Although the global commercial real estate powerhouse has a Los Angeles headquarters address, CBRE has deep, strong roots in Dallas, where much of its brain trust is based. Well into the longest up cycle in recent memory, the firm’s top brass are looking at Dallas’ prospects for ongoing growth.
D CEO recently sat down with Division President Michael Caffey, Senior Managing Director of Occupier Services Blair Oden, Senior Managing Director of Advisory and Transaction/Investor Services Chris Hipps, and Retail Managing Director Daniel Taylor to talk about the biggest challenges and opportunities that lie ahead.
Blair Oden: “Twenty years ago, I can remember, I was working with Mike Lafitte, he was my first boss in the real estate business. He told me back then, ‘This is the best market to be in over the next 20 years, in the entire country. I don’t care what they say about New York, or LA or Atlanta or anything else.
“There’s not another market in the U.S. that has created the number of jobs that we have over a five-year, 10-year, 20-year—pick your time period. We had a hiccup in 2009. I think 2002 might have been the only year that Dallas shrunk in jobs.
“The safety net [for Dallas] is the job growth. … You just have to continue the job growth to continue to support the demand side. The single biggest data point in our business that affects every asset class there is, is job growth. Where there is job growth, there is a vibrant real estate market.”
D CEO: Can you comment on the changing nature of retail and the growth of e-commerce?
Daniel Taylor:“If you look at the total retail sales in the U.S., about 9 percent are online. I get that question a lot: ‘Is e-commerce taking over?’ And just to put that in perspective, a lot of countries like in Asia for example, e-commerce may be as high as 30 percent. So, on the spectrum, we’re still a really low portion. If you look at that 9 percent, half of that’s Amazon. The other half is traditional bricks-and-mortar retailers.
“I think that’s one of the real myths out there, that e-commerce is taking over bricks-and-mortar. Yet Amazon just announced they’re getting ready to open 3,000 stores.
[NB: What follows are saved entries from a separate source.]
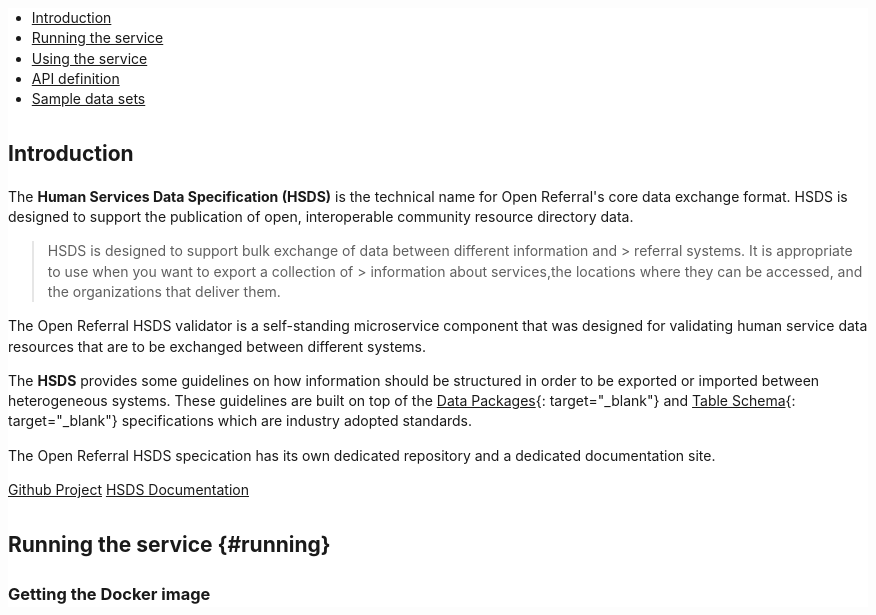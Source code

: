 * [Introduction](#introduction)
* [Running the service](#running)
* [Using the service](#using)
* [API definition](#api)
* [Sample data sets](#sample-data)

</div>



<div class="docs-section"  markdown="1">

## Introduction

The **Human Services Data Specification (HSDS)** is the technical
name for Open Referral's core data exchange format. HSDS is designed to support the
publication of open, interoperable community resource directory data.

> HSDS is designed to support bulk exchange of data between different information and > referral systems.
> It is appropriate to use when you want to export a collection of > information about services,the locations
> where they can be accessed, and the organizations that deliver them.


The <span class="brand color">Open Referral</span> HSDS validator is
a self-standing microservice component that was designed for validating
human service data resources that are to be exchanged
between different systems.

The **HSDS** provides some guidelines on how information should be structured
in order to be exported or imported between heterogeneous systems.  These
guidelines are built on top of the [Data Packages](https://frictionlessdata.io/data-packages/){: target="_blank"}
and [Table Schema](https://frictionlessdata.io/specs/table-schema/){: target="_blank"} specifications
which are industry adopted standards.

The <span class="brand color">Open Referral</span> HSDS specication has its own dedicated repository and a
dedicated documentation site.

<a class="button" href="https://github.com/openreferral/specification" target="_blank"><i class="fab fa-github"></i> Github Project</a>
<a class="button" href="http://docs.openreferral.org/en/latest/hsds/" target="_blank"><i class="fas fa-book"></i> HSDS Documentation</a>

</div>



<div class="docs-section"  markdown="1">

## Running the service {#running}

### Getting the Docker image
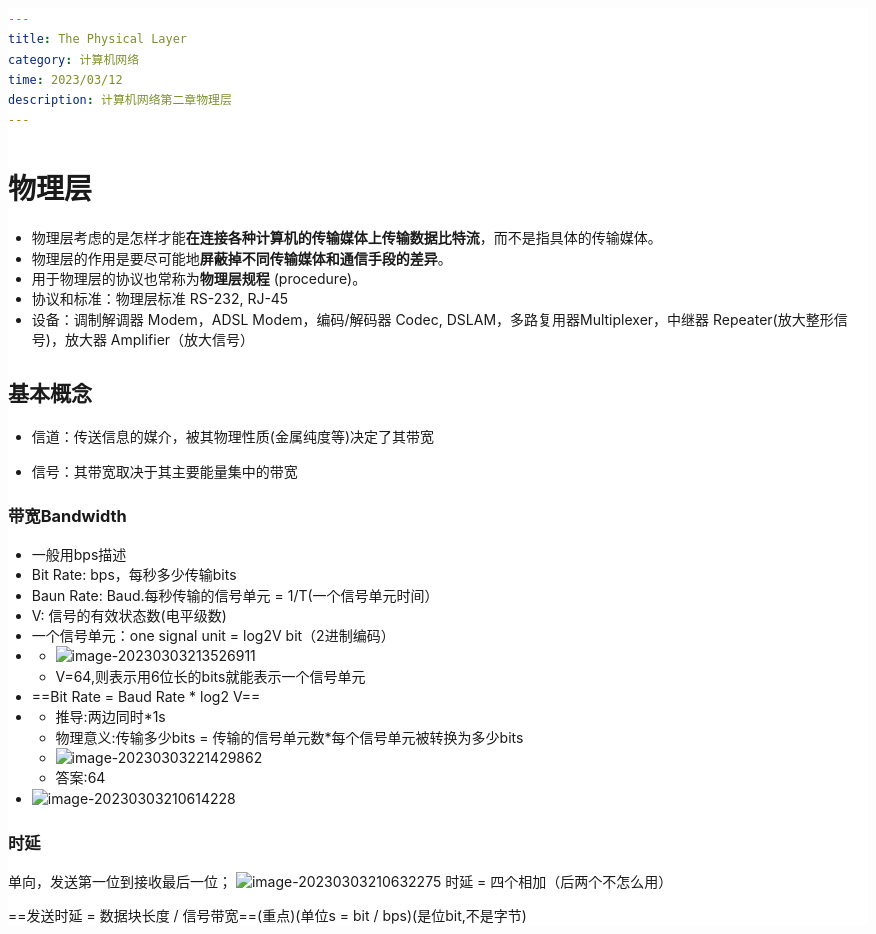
 ```yaml
---
title: The Physical Layer
category: 计算机网络
time: 2023/03/12
description: 计算机网络第二章物理层
---
```




# 物理层

- 物理层考虑的是怎样才能**在连接各种计算机的传输媒体上传输数据比特流**，而不是指具体的传输媒体。
- 物理层的作用是要尽可能地**屏蔽掉不同传输媒体和通信手段的差异**。
- 用于物理层的协议也常称为**物理层规程** (procedure)。
- 协议和标准：物理层标准 RS-232, RJ-45
- 设备：调制解调器 Modem，ADSL Modem，编码/解码器 Codec, DSLAM，多路复用器Multiplexer，中继器 Repeater(放大整形信号)，放大器 Amplifier（放大信号）

## 基本概念

- 信道：传送信息的媒介，被其物理性质(金属纯度等)决定了其带宽

- 信号：其带宽取决于其主要能量集中的带宽

### 带宽Bandwidth

- 一般用bps描述
- Bit Rate: bps，每秒多少传输bits
- Baun Rate: Baud.每秒传输的信号单元 = 1/T(一个信号单元时间）
- V: 信号的有效状态数(电平级数)
- 一个信号单元：one signal unit = log2V bit（2进制编码）
- + ![image-20230303213526911](https://cdn.jsdelivr.net/gh/gdlearncoding/blogImage@main/202303032135954.png)
  + V=64,则表示用6位长的bits就能表示一个信号单元
- ==Bit Rate = Baud Rate * log2 V==
- + 推导:两边同时*1s
  + 物理意义:传输多少bits = 传输的信号单元数*每个信号单元被转换为多少bits
  + ![image-20230303221429862](https://cdn.jsdelivr.net/gh/gdlearncoding/blogImage@main/202303052011446.png)
  + 答案:64
- ![image-20230303210614228](https://cdn.jsdelivr.net/gh/gdlearncoding/blogImage@main/202303032106322.png)

### 时延

  单向，发送第一位到接收最后一位；
  ![image-20230303210632275](https://cdn.jsdelivr.net/gh/gdlearncoding/blogImage@main/202303032106314.png)
  时延 = 四个相加（后两个不怎么用）

==发送时延 = 数据块长度 / 信号带宽==(重点)(单位s = bit / bps)(是位bit,不是字节)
Whoever can figure out how to do returns [for online retailers] is going to make a lot of money. Pure online retailers are really good at selling you goods. They’re not very good at taking them back.
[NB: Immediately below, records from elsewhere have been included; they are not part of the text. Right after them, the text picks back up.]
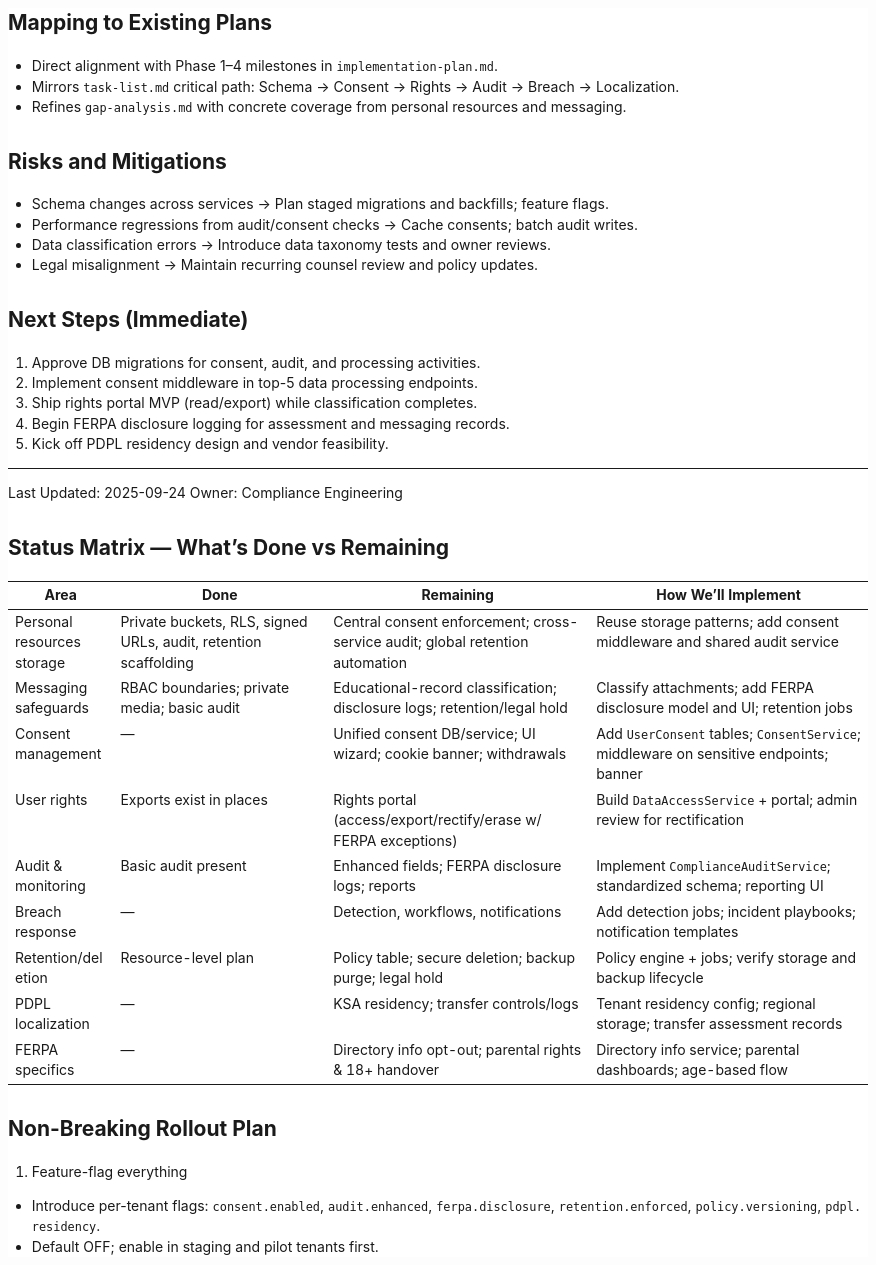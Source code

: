 ## Mapping to Existing Plans
- Direct alignment with Phase 1–4 milestones in `implementation-plan.md`.
- Mirrors `task-list.md` critical path: Schema → Consent → Rights → Audit → Breach → Localization.
- Refines `gap-analysis.md` with concrete coverage from personal resources and messaging.

## Risks and Mitigations
- Schema changes across services → Plan staged migrations and backfills; feature flags.
- Performance regressions from audit/consent checks → Cache consents; batch audit writes.
- Data classification errors → Introduce data taxonomy tests and owner reviews.
- Legal misalignment → Maintain recurring counsel review and policy updates.

## Next Steps (Immediate)
1. Approve DB migrations for consent, audit, and processing activities.
2. Implement consent middleware in top-5 data processing endpoints.
3. Ship rights portal MVP (read/export) while classification completes.
4. Begin FERPA disclosure logging for assessment and messaging records.
5. Kick off PDPL residency design and vendor feasibility.

---

Last Updated: 2025-09-24
Owner: Compliance Engineering
 
## Status Matrix — What’s Done vs Remaining
 
| Area | Done | Remaining | How We’ll Implement |
|---|---|---|---|
| Personal resources storage | Private buckets, RLS, signed URLs, audit, retention scaffolding | Central consent enforcement; cross-service audit; global retention automation | Reuse storage patterns; add consent middleware and shared audit service |
| Messaging safeguards | RBAC boundaries; private media; basic audit | Educational-record classification; disclosure logs; retention/legal hold | Classify attachments; add FERPA disclosure model and UI; retention jobs |
| Consent management | — | Unified consent DB/service; UI wizard; cookie banner; withdrawals | Add `UserConsent` tables; `ConsentService`; middleware on sensitive endpoints; banner |
| User rights | Exports exist in places | Rights portal (access/export/rectify/erase w/ FERPA exceptions) | Build `DataAccessService` + portal; admin review for rectification |
| Audit & monitoring | Basic audit present | Enhanced fields; FERPA disclosure logs; reports | Implement `ComplianceAuditService`; standardized schema; reporting UI |
| Breach response | — | Detection, workflows, notifications | Add detection jobs; incident playbooks; notification templates |
| Retention/deletion | Resource-level plan | Policy table; secure deletion; backup purge; legal hold | Policy engine + jobs; verify storage and backup lifecycle |
| PDPL localization | — | KSA residency; transfer controls/logs | Tenant residency config; regional storage; transfer assessment records |
| FERPA specifics | — | Directory info opt-out; parental rights & 18+ handover | Directory info service; parental dashboards; age-based flow |

## Non-Breaking Rollout Plan
 
1) Feature-flag everything
 - Introduce per-tenant flags: `consent.enabled`, `audit.enhanced`, `ferpa.disclosure`, `retention.enforced`, `policy.versioning`, `pdpl.residency`.
 - Default OFF; enable in staging and pilot tenants first.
“We have not found a pure online retailer that makes money. I think that’s why you’re seeing so many of them push into the bricks-and-mortar. The National Retail Federation says that when someone comes in the store to buy something, they actually spend 7 percent more in the store because of impulse buys.
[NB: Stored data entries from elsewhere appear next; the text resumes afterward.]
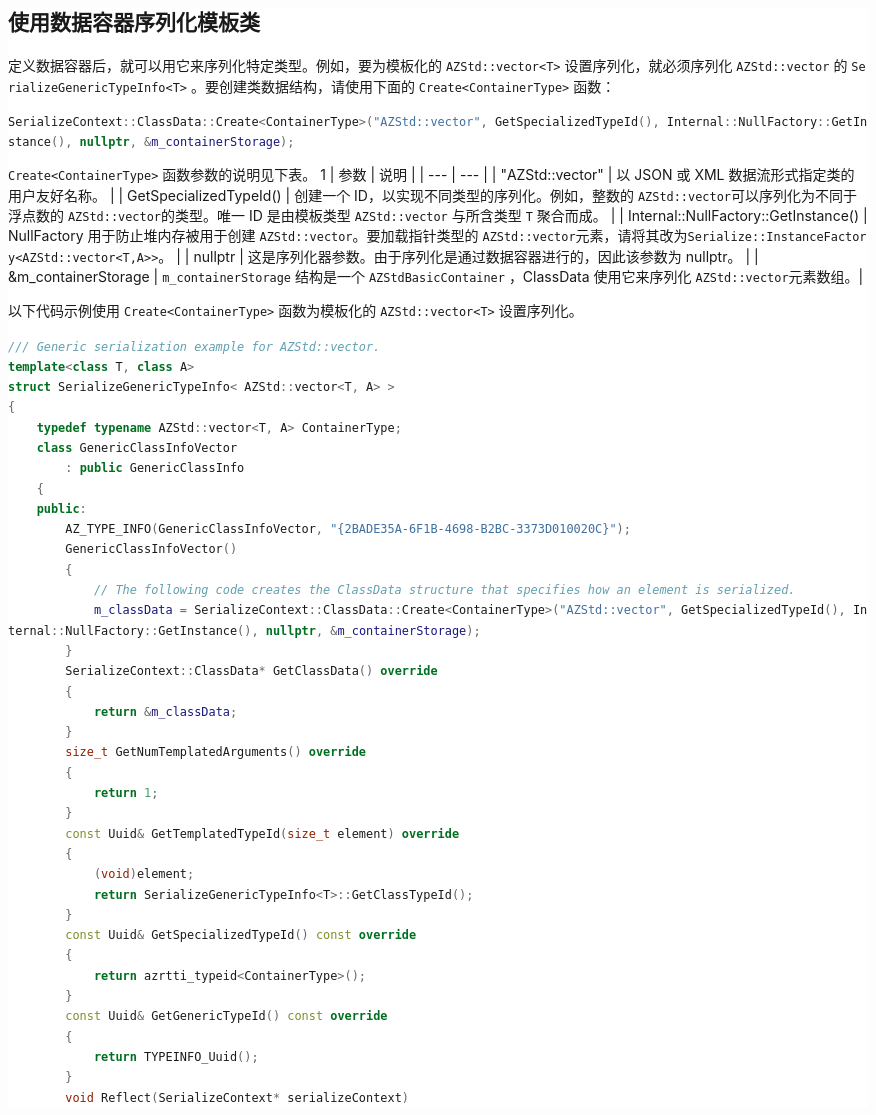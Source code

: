 ## 使用数据容器序列化模板类

定义数据容器后，就可以用它来序列化特定类型。例如，要为模板化的 `AZStd::vector<T>` 设置序列化，就必须序列化 `AZStd::vector` 的 `SerializeGenericTypeInfo<T>` 。要创建类数据结构，请使用下面的 `Create<ContainerType>` 函数：

```cpp
SerializeContext::ClassData::Create<ContainerType>("AZStd::vector", GetSpecializedTypeId(), Internal::NullFactory::GetInstance(), nullptr, &m_containerStorage);
```

`Create<ContainerType>` 函数参数的说明见下表。
1
| 参数 | 说明 |
| --- | --- |
| "AZStd::vector" | 以 JSON 或 XML 数据流形式指定类的用户友好名称。 |
| GetSpecializedTypeId() | 创建一个 ID，以实现不同类型的序列化。例如，整数的 `AZStd::vector`可以序列化为不同于浮点数的 `AZStd::vector`的类型。唯一 ID 是由模板类型 `AZStd::vector` 与所含类型 `T` 聚合而成。 |
| Internal::NullFactory::GetInstance() | NullFactory 用于防止堆内存被用于创建 `AZStd::vector`。要加载指针类型的 `AZStd::vector`元素，请将其改为`Serialize::InstanceFactory<AZStd::vector<T,A>>`。 |
| nullptr  | 这是序列化器参数。由于序列化是通过数据容器进行的，因此该参数为 nullptr。 |
| &m_containerStorage | `m_containerStorage` 结构是一个 `AZStdBasicContainer` ，ClassData 使用它来序列化 `AZStd::vector`元素数组。|

以下代码示例使用 `Create<ContainerType>` 函数为模板化的 `AZStd::vector<T>` 设置序列化。

```cpp
/// Generic serialization example for AZStd::vector.
template<class T, class A>
struct SerializeGenericTypeInfo< AZStd::vector<T, A> >
{
    typedef typename AZStd::vector<T, A> ContainerType;
    class GenericClassInfoVector
        : public GenericClassInfo
    {
    public:
        AZ_TYPE_INFO(GenericClassInfoVector, "{2BADE35A-6F1B-4698-B2BC-3373D010020C}");
        GenericClassInfoVector()
        {
            // The following code creates the ClassData structure that specifies how an element is serialized.
            m_classData = SerializeContext::ClassData::Create<ContainerType>("AZStd::vector", GetSpecializedTypeId(), Internal::NullFactory::GetInstance(), nullptr, &m_containerStorage);
        }
        SerializeContext::ClassData* GetClassData() override
        {
            return &m_classData;
        }
        size_t GetNumTemplatedArguments() override
        {
            return 1;
        }
        const Uuid& GetTemplatedTypeId(size_t element) override
        {
            (void)element;
            return SerializeGenericTypeInfo<T>::GetClassTypeId();
        }
        const Uuid& GetSpecializedTypeId() const override
        {
            return azrtti_typeid<ContainerType>();
        }
        const Uuid& GetGenericTypeId() const override
        {
            return TYPEINFO_Uuid();
        }
        void Reflect(SerializeContext* serializeContext)
```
“Popups have become such a common thing right now, and the reason is you’ve got a lot of retailers who can, for a very small amount of money, go and test the waters. So, we’re seeing a lot of developers take space and white-box it for popups. Consumers like it because it keeps something fresh coming through the project, but it also allows the retailer to test the waters and see how they’re going to do before they dive in with both feet and make a big commitment.”
D CEO: What has you excited about the future?
Chris Hipps: “We send out a survey to our investors every year…and they rank by asset class and by geography where they would place their dollars for the upcoming 12 months. In our most recent survey, Dallas was second among major metropolitan areas.
“We have seen no shortage of capital in Dallas, both debt capital and equity capital. We continue to enjoy a very healthy volume of investment sales across every asset class.
“Another data point that speaks to the health of our city and validates that we are a metropolitan, cosmopolitan city, is that we continue, every month, to get new investors. … We have international capital, we have private equity that’s come in, we have equity that’s sponsoring operators; we continue to see new faces, every month, which is a really, really good thing for our market. It keeps it healthy.”
Michael Caffey: “There is a tremendous amount of global capital that is looking every day to get a place, to get a return. The capital markets are more active in the real estate space than they ever have been. … One the challenges Dallas has had is maintaining the value because there are no barriers to sprawl. But we seem to have stabilized, in the last cycle especially, which supports why more capital is here in this market, because they can retain the value of their assets.”